Sub-Saharan Africa is among regions in the world projected to
record accelerated economic growth in 2019, amid a slowdown in global
growth precipitated by heightened trade tensions and rising interest
rates in the US.
The International Monetary Fund says
that GDP growth in sub-Saharan Africa will rise from 2.9 per cent posted
last year to 3.5 per cent this year, and 3.6 per cent in 2020.
The
projection is however a 0.3 percentage point lower, blamed partly on
the declining crude oil prices, which have plummeted from a high of $85 a
barrel and are expected to average $60 this year.

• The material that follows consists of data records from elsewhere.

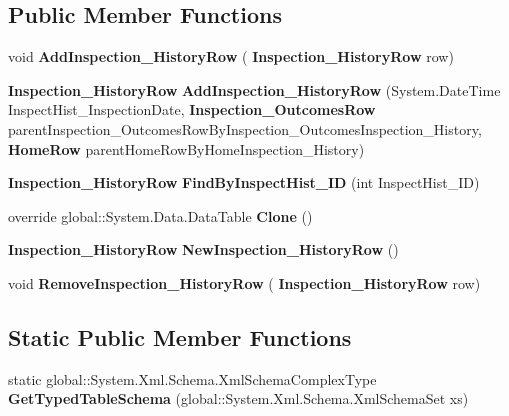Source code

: \subsection*{Public Member Functions}
\begin{DoxyCompactItemize}
\item 
\mbox{\label{class_a_f_h___scheduler_1_1_home_inspection_db_data_set_1_1_inspection___history_data_table_a255c87b191ca065583c03b7ceaf97c44}} 
void {\bfseries Add\+Inspection\+\_\+\+History\+Row} (\textbf{ Inspection\+\_\+\+History\+Row} row)
\item 
\mbox{\label{class_a_f_h___scheduler_1_1_home_inspection_db_data_set_1_1_inspection___history_data_table_a19a92b92af1eb00d0caa1acd7b71fbee}} 
\textbf{ Inspection\+\_\+\+History\+Row} {\bfseries Add\+Inspection\+\_\+\+History\+Row} (System.\+Date\+Time Inspect\+Hist\+\_\+\+Inspection\+Date, \textbf{ Inspection\+\_\+\+Outcomes\+Row} parent\+Inspection\+\_\+\+Outcomes\+Row\+By\+Inspection\+\_\+\+Outcomes\+Inspection\+\_\+\+History, \textbf{ Home\+Row} parent\+Home\+Row\+By\+Home\+Inspection\+\_\+\+History)
\item 
\mbox{\label{class_a_f_h___scheduler_1_1_home_inspection_db_data_set_1_1_inspection___history_data_table_adf59580df9defc24a3fa3b061bbd3ba7}} 
\textbf{ Inspection\+\_\+\+History\+Row} {\bfseries Find\+By\+Inspect\+Hist\+\_\+\+ID} (int Inspect\+Hist\+\_\+\+ID)
\item 
\mbox{\label{class_a_f_h___scheduler_1_1_home_inspection_db_data_set_1_1_inspection___history_data_table_acaff3b174c4068119736503f75e520dd}} 
override global\+::\+System.\+Data.\+Data\+Table {\bfseries Clone} ()
\item 
\mbox{\label{class_a_f_h___scheduler_1_1_home_inspection_db_data_set_1_1_inspection___history_data_table_ab199cde396af8c99578fb3d84ebb331e}} 
\textbf{ Inspection\+\_\+\+History\+Row} {\bfseries New\+Inspection\+\_\+\+History\+Row} ()
\item 
\mbox{\label{class_a_f_h___scheduler_1_1_home_inspection_db_data_set_1_1_inspection___history_data_table_abc26197b6d618d48e6b1905e6c0882e2}} 
void {\bfseries Remove\+Inspection\+\_\+\+History\+Row} (\textbf{ Inspection\+\_\+\+History\+Row} row)
\end{DoxyCompactItemize}
\subsection*{Static Public Member Functions}
\begin{DoxyCompactItemize}
\item 
\mbox{\label{class_a_f_h___scheduler_1_1_home_inspection_db_data_set_1_1_inspection___history_data_table_a40c1f8344f069949a826a0e6be176306}} 
static global\+::\+System.\+Xml.\+Schema.\+Xml\+Schema\+Complex\+Type {\bfseries Get\+Typed\+Table\+Schema} (global\+::\+System.\+Xml.\+Schema.\+Xml\+Schema\+Set xs)
\end{DoxyCompactItemize}

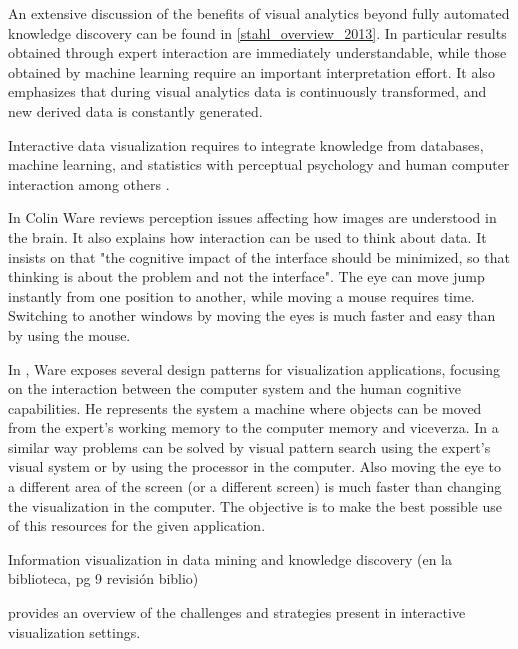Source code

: An extensive discussion of the benefits of visual analytics beyond fully automated knowledge discovery can be found in \ref{stahl_overview_2013}. In particular results obtained through expert interaction are immediately understandable, while those obtained by machine learning require an important interpretation effort. It also emphasizes that during visual analytics data is continuously transformed, and new derived data is constantly generated.

Interactive data visualization requires to integrate knowledge from databases, machine learning, and statistics with perceptual psychology and human computer interaction among others \autocite{ward_interactive_2010}.

In \autocite{ware_information_2004} Colin Ware reviews perception issues affecting how images are understood in the brain. It also explains how interaction can be used to think about data. It insists on that "the cognitive impact of the interface should be minimized, so that thinking is about the problem and not the interface". The eye can move jump instantly from one position to another, while moving a mouse requires time. Switching to another windows by moving the eyes is much faster and easy than by using the mouse.

		
In \autocite{ware_visual_2013}, Ware exposes several design patterns for visualization applications, focusing on the interaction between the computer system and the human cognitive capabilities. He represents the system a machine where objects can be moved from the expert's working memory to the computer memory and viceverza. In a similar way problems can be solved by visual pattern search using the expert's visual system or by using the processor in the computer. Also moving the eye to a different area of the screen (or a different screen) is much faster than changing the visualization in the computer.
The objective is to make the best possible use of this resources for the given application. 


\autocite{fayyad_information_2002}	Information visualization in data mining and knowledge discovery (en la biblioteca, pg 9 revisión biblio)

\autocite{spence_information_2007} provides an overview of the challenges and strategies present in interactive visualization settings.
	
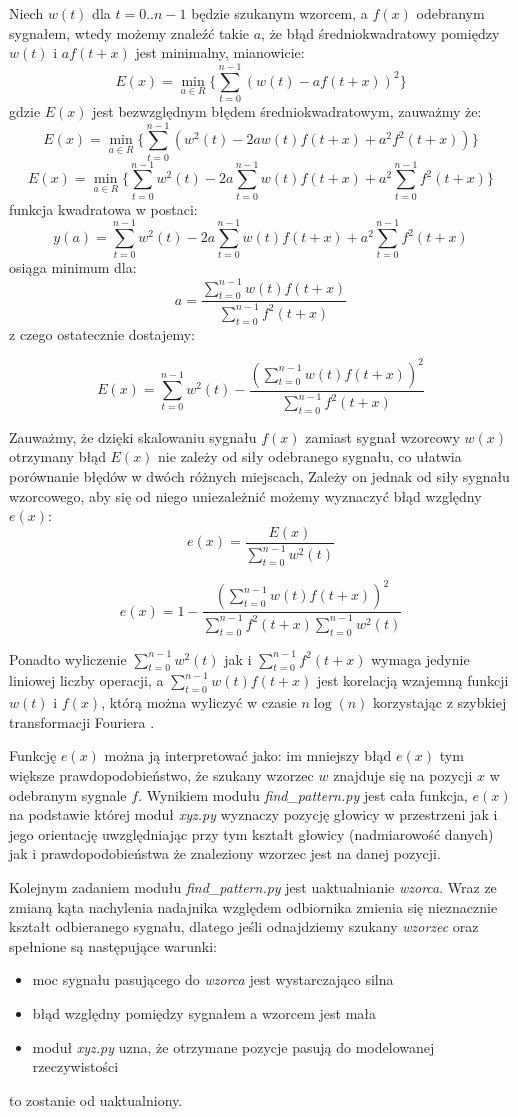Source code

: Niech $w(t)$  dla $t = 0..n-1$ będzie szukanym wzorcem, a $f(x)$ odebranym sygnałem,
wtedy możemy znaleźć takie $a$, że błąd średniokwadratowy pomiędzy $w(t)$ i $a f(t+x)$ jest minimalny, mianowicie:
\[
  E(x) = \min_{a \in R} \{ \sum_{t=0}^{n-1}  (w(t) - a f(t+x))^2 \}
\]
gdzie $E(x)$ jest bezwzględnym błędem średniokwadratowym, zauważmy że:
\[
  E(x) = \min_{a \in R} \{ \sum_{t=0}^{n-1}  (w^2(t) -2a w(t) f(t+x) + a^2 f^2(t+x)) \}
\]
\[
  E(x) = \min_{a \in R} \{ \sum_{t=0}^{n-1}  w^2(t) -2a \sum_{t=0}^{n-1}  w(t) f(t+x) + a^2 \sum_{t=0}^{n-1} f^2(t+x) \}
\]
funkcja kwadratowa w postaci:
\[
  y(a) = \sum_{t=0}^{n-1}  w^2(t) -2a \sum_{t=0}^{n-1}  w(t) f(t+x) + a^2 \sum_{t=0}^{n-1} f^2(t+x)
\]
osiąga minimum dla:
\[
 a = \frac{ \sum\limits_{t=0}^{n-1}  w(t) f(t+x) }{ \sum\limits_{t=0}^{n-1} f^2(t+x) }
\]
z czego ostatecznie dostajemy:

\[
  E(x) = \sum_{t=0}^{n-1}  w^2(t)  - \frac {(\sum\limits_{t=0}^{n-1}  w(t) f(t+x) )^2 } { \sum\limits_{t=0}^{n-1} f^2(t+x)}
\]

Zauważmy, że dzięki skalowaniu sygnału $f(x)$ zamiast sygnał wzorcowy $w(x)$
otrzymany błąd $E(x)$ nie zależy od siły odebranego sygnału, co ułatwia porównanie błędów w dwóch różnych miejscach,
Zależy on jednak od siły sygnału wzorcowego, aby się od niego uniezależnić możemy wyznaczyć
błąd względny $e(x)$:
\[
  e(x) = \frac{E(x)}{\sum\limits_{t=0}^{n-1}  w^2(t)}
\]

\[
  e(x) = 1 - \frac {(\sum\limits_{t=0}^{n-1}  w(t) f(t+x) )^2 } { \sum\limits_{t=0}^{n-1} f^2(t+x) \sum\limits_{t=0}^{n-1}  w^2(t)}
\]

Ponadto wyliczenie $ \sum\limits_{t=0}^{n-1}  w^2(t) $ 
jak i $\sum\limits_{t=0}^{n-1} f^2(t+x)$ wymaga jedynie liniowej liczby operacji, a 
 $\sum\limits_{t=0}^{n-1}  w(t) f(t+x)  $ jest korelacją wzajemną funkcji $w(t)$ i $f(x)$, którą
 można wyliczyć w czasie $n \log(n)$ korzystając z szybkiej transformacji Fouriera \cite{bib:FFT_correlation}.
 
 Funkcję $e(x)$  można ją interpretować jako:
 im mniejszy błąd $e(x)$ tym większe prawdopodobieństwo, że szukany wzorzec $w$ znajduje się na pozycji $x$ w 
 odebranym sygnale $f$. 
 Wynikiem modułu \textit{find\_pattern.py} jest cała funkcja, $e(x)$ na podstawie której moduł \textit{xyz.py}
 wyznaczy pozycję głowicy w przestrzeni jak i jego orientację uwzględniając przy tym 
 kształt głowicy (nadmiarowość danych) jak i prawdopodobieństwa że znaleziony wzorzec jest na danej pozycji.
 
 Kolejnym zadaniem modułu \textit{find\_pattern.py} jest uaktualnianie \textit{wzorca}.
 Wraz ze zmianą kąta nachylenia nadajnika względem odbiornika zmienia się nieznacznie kształt odbieranego sygnału,
 dlatego jeśli odnajdziemy szukany \textit{wzorzec} oraz spełnione są następujące warunki:
 \begin{itemize}
  \item moc sygnału pasującego do \textit{wzorca} jest wystarczająco silna
  \item błąd względny pomiędzy sygnałem a wzorcem jest mała
  \item moduł \textit{xyz.py} uzna, że otrzymane pozycje pasują do modelowanej rzeczywistości
 \end{itemize}
to zostanie od uaktualniony.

These have significantly impacted growth for oil-producers Angola and Nigeria.
One-third
of sub-Saharan economies are expected to post growth above five per
cent, raising optimism of impressive performance in a year when external
shocks, including trade tensions, rising US interest rates, dollar
appreciation, capital outflows and volatile oil prices are expected to
continue.
More critically, the nagging challenges of
ballooning debt, expanding recurrent expenditures and slowdown in
revenue mobilisation will continue to curtail growth.

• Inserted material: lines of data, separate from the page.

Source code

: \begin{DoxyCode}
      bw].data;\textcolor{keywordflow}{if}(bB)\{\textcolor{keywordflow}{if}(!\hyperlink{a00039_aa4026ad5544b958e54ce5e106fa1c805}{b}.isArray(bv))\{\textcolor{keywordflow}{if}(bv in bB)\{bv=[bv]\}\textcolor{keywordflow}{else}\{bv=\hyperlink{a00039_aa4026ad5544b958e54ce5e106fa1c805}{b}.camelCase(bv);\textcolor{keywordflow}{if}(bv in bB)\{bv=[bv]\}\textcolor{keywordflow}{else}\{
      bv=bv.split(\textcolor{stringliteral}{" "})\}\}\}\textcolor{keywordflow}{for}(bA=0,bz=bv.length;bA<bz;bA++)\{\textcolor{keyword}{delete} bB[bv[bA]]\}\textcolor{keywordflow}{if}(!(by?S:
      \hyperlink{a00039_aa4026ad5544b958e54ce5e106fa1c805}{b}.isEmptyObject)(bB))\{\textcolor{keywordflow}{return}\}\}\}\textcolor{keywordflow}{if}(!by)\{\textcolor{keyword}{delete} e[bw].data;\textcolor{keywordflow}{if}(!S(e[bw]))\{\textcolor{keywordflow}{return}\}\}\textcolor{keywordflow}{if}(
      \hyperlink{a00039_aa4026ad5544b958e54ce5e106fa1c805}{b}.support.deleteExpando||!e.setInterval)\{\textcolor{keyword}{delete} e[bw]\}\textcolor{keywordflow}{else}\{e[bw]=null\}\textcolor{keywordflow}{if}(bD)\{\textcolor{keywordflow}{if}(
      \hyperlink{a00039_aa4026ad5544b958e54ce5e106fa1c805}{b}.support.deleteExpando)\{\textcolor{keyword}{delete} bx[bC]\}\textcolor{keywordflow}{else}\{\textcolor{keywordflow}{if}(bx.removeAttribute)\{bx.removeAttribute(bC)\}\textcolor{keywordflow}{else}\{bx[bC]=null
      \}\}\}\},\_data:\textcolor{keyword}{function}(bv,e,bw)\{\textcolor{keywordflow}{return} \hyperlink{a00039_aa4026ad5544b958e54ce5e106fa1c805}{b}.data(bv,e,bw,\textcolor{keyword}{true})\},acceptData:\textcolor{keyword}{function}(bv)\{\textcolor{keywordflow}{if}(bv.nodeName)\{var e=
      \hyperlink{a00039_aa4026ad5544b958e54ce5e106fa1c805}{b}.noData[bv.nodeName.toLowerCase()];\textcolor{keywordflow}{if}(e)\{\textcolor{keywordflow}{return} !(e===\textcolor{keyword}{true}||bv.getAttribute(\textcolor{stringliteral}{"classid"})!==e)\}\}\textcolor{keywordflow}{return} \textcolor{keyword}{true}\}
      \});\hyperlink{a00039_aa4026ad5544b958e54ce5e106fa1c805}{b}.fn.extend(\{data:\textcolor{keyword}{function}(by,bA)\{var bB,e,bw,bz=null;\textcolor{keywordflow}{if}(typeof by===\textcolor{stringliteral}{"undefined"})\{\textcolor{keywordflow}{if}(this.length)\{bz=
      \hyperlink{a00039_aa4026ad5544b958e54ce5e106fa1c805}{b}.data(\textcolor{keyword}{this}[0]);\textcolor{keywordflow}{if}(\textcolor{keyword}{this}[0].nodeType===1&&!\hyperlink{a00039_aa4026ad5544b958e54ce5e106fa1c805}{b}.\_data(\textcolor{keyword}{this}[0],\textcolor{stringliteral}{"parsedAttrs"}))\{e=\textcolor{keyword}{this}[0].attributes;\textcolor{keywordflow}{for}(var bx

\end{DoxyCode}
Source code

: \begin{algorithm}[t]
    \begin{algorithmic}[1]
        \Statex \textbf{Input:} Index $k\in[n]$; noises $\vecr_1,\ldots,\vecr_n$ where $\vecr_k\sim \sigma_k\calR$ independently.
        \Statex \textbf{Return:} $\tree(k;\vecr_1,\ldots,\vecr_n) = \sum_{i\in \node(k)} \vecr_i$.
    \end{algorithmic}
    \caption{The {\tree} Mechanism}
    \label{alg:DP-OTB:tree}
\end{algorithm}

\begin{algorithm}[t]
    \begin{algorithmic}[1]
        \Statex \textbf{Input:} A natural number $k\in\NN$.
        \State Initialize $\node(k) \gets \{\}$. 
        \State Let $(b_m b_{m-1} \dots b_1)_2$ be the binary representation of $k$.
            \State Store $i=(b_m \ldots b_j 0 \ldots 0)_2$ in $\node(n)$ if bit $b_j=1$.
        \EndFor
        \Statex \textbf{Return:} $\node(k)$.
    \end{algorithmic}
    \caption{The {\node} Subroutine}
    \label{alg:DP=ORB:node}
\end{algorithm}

“Across all economies, measures to boost potential output
growth, enhance inclusiveness and strengthen fiscal and financial
buffers in an environment of high debt burdens and tighter financial
conditions are imperatives,” says the IMF in its World Economic Outlook 2019 report.
The
Fund forecasts that 2019 will not be a good year for the global
economy, whose growth is projected to decline to 3.5 per cent from 3.7
per cent last year, largely due to an escalation in trade wars between
the US and China.
The US has imposed import taxes on
steel, aluminium and hundreds of Chinese products, drawing retaliation
from China and other US trading partners like Mexico and Canada.
Other
factors include the messy Brexit process, Italy’s financial struggles,
volatile commodity prices and rising interest rates in the US, which are
projected to impact heavily on the global economy.

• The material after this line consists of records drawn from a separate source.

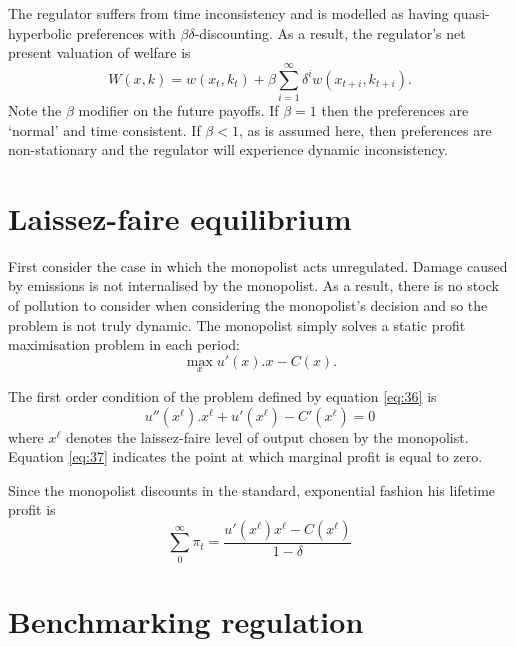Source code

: The regulator suffers from time inconsistency and is modelled as
having quasi-hyperbolic preferences with $\beta\delta$-discounting. As
a result, the regulator's net present valuation of welfare is
\begin{equation}
  \label{eq:35}
  W(x,k) = w(x_t,k_t) + \beta \sum_{i=1}^\infty \delta^i w(x_{t+i},k_{t+i}).
\end{equation}
Note the $\beta$ modifier on the future payoffs. If $\beta=1$ then the
preferences are `normal' and time consistent. If $\beta<1$, as is
assumed here, then preferences are non-stationary and the regulator
will experience dynamic inconsistency.

\section{Laissez-faire equilibrium}
\label{sec:laiss-faire-equil}

First consider the case in which the monopolist acts
unregulated. Damage caused by emissions is not internalised by the
monopolist. As a result, there is no stock of pollution to consider
when considering the monopolist's decision and so the problem is not
truly dynamic. The monopolist simply solves a static profit
maximisation problem in each period:
\begin{equation}
  \label{eq:36}
  \max_x u'(x).x - C(x).
\end{equation}

The first order condition of the problem defined by equation
\eqref{eq:36} is
\begin{equation}
  \label{eq:37}
  u''\left( x^{\ell}\right) .x^{\ell} + u'\left( x^{\ell}\right)  - C'\left( x^{\ell}\right)  = 0
\end{equation}
where $x^{\ell}$ denotes the laissez-faire level of output chosen by
the monopolist. Equation \eqref{eq:37} indicates the point at which
marginal profit is equal to zero.

Since the monopolist discounts in the standard, exponential fashion
his lifetime profit is
\begin{equation}
  \label{eq:82}
  \sum_0^\infty \pi_t = \frac{u'\left(x^{\ell}\right) x^{\ell} -
    C\left( x^{\ell}\right)}{1-\delta}
\end{equation}


\section{Benchmarking regulation}
\label{sec:benchm-regul}

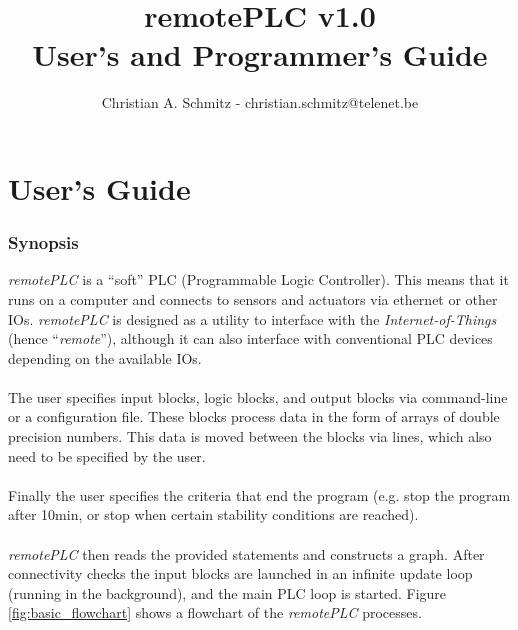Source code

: \documentclass[a4paper]{article}
\title{remotePLC v1.0\\User's and Programmer's Guide}
\author{Christian A. Schmitz - christian.schmitz@telenet.be}
\begin{document}
\maketitle
\newpage
\tableofcontents
\newpage
\part{User's Guide}
\section{Synopsis}
\textit{remotePLC} is a ``soft'' PLC (Programmable Logic Controller). This means that it runs on a computer and connects to sensors and actuators via ethernet or other IOs. \textit{remotePLC} is designed as a utility to interface with the \textit{Internet-of-Things} (hence ``\textit{remote}''), although it can also interface with conventional PLC devices depending on the available IOs.\\\\
The user specifies input blocks, logic blocks, and output blocks via command-line or a configuration file. These blocks process data in the form of arrays of double precision numbers. This data is moved between the blocks via lines, which also need to be specified by the user.\\\\
Finally the user specifies the criteria that end the program (e.g. stop the program after 10min, or stop when certain stability conditions are reached).\\\\
\textit{remotePLC} then reads the provided statements and constructs a graph. After connectivity checks the input blocks are launched in an infinite update loop (running in the background), and the main PLC loop is started. Figure \ref{fig:basic_flowchart} shows a flowchart of the \textit{remotePLC} processes.
\end{document}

Growth in advanced economies will slow from an estimated 2.3 per cent in 2018 to 2.0 per cent in 2019 and 1.7 per cent in 2020.
Growth
in the Euro region is set to moderate from 1.8 per cent in 2018 to 1.6
per cent in 2019, while in the US, it is forecast to remain flat at 2.5
per cent, and decline to 1.8 per cent in 2020.
Growth
in Asia is expected to dip from 6.5 per cent in 2018 to 6.3 per cent
this year, and 6.4 per cent in 2020, with China’s declining from 6.6 per
cent to 6.2 per cent due to the combined influence of financial
regulatory tightening and trade tensions with the US.
India’s
growth on the other hand, is poised to pick up to 7.5 per cent from 7.3
per cent last year, benefiting from lower oil prices and a slower pace
of monetary tightening, plus easing in inflationary pressures.
In Latin America, growth is projected to recover from 1.1 per cent in 2018 to 2.0 per cent this year, and 2.5 per cent in 2020.